The wealth management sector’s frenetic pace of M&A continues, particularly in highly competitive markets like the UK, where smaller firms are now feeling the need to join forces acutely. Compliance costs have spiralled and advisor compensation is tracking strongly up, making scale vital to profitability.
Whether they are pursuing the “bigger is better” route or not, firms need their advisor forces to scale up so that they can serve more clients without adding (increasingly expensive) headcount. And, with client books often running into the hundreds already, it is no wonder that front-office efficiency is a red hot topic.
Incumbents looking to do more with less cannot afford for this to engender diminished service, however - not with new entrants snapping at their heels and big tech driving personalisation expectations ever higher. But while technology might be part of the threat to traditional players, it is also a large part of the answer to it.
Fundamentally a people business and a high-touch one at that, wealth management was not quick to embrace technology. Yet the industry’s rapid digitalisation and quest for efficiency are now very much extending to the front-office. The bottom-line boost available to both institutions and advisors themselves has proven too compelling to ignore.
Wealth Management 2.0
We are now edging ever closer to “Wealth Management 2.0”, where a hybridisation of the best of man and machine will simultaneously lower costs and boost service standards. Underlying it all is a commitment to seriously mining all the data gold that wealth managers have - or rather can have - at their disposal.
In “Wealth Management 2.0” the hybridisation of the best of man and machine will lower costs and boost service
Gone are the days when relationship managers were the central repositories of client information. Institutions are rightly using technology to institutionalise relationships and make it so that “white glove” service doesn’t have to be laboriously achieved by hand.
So, what are forward-thinking firms doing to maximise advisor productivity and client satisfaction? In short, they are investing in sophisticated CRM systems and communications tools that bring them closer to the fabled “single view of the client” the industry has chased for so long.
Drinking deep from the data font
This is about so much more than just effectively capturing, storing and generating actionable insights from information hitherto lodged in advisors’ heads. As clients have enthusiastically embraced digital in financial services, new vistas have opened up.
Firms are increasingly using client portals as relationship hubs offering portfolio information, thought-leadership content and omni-channel communication options. The depth and customisability of these platforms is giving back undreamt-of riches in client insight.
Beyond enhancing the client experience by personalising what investors get from their portals, the real leaders are drinking deep from the data font by analysing their behaviour while using them too. They are reading the patterns indicating clients are worried (or even at risk) to ensure advisors are always on the front foot in reaching out and making recommendations.

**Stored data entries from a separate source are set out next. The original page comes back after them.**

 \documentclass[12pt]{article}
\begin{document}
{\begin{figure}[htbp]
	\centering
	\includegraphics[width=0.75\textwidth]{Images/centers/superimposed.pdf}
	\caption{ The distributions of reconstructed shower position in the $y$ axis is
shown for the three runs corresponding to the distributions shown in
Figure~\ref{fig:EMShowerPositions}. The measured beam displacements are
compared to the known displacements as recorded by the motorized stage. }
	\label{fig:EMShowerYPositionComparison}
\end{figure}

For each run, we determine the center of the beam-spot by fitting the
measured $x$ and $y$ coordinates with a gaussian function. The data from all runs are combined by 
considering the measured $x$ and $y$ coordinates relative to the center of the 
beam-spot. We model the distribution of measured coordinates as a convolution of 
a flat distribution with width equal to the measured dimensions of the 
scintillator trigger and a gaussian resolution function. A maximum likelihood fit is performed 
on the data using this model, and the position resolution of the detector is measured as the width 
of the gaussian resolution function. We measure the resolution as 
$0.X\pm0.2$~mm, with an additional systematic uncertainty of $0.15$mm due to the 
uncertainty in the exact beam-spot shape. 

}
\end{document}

Digital leaders are drinking deep from the data font by analysing investor's behaviour
And, as well as enhancing client satisfaction, they are uncovering abundant opportunities to up and cross-sell too. Advisors may be fact-finders extraordinaire, but no one person can have a complete picture of what all their clients are thinking – and feeling – all of the time. Analysing investors’ digital habits in combination with what advisors know brings us ever closer to that goal.
Wealth managers must resist pressure to dumb down their service standards, but rather elevate them ever higher as they scale up. This is not the impossible task it seems, but to do so every opportunity to glean precious client insight must leveraged – and from as many sources as possible.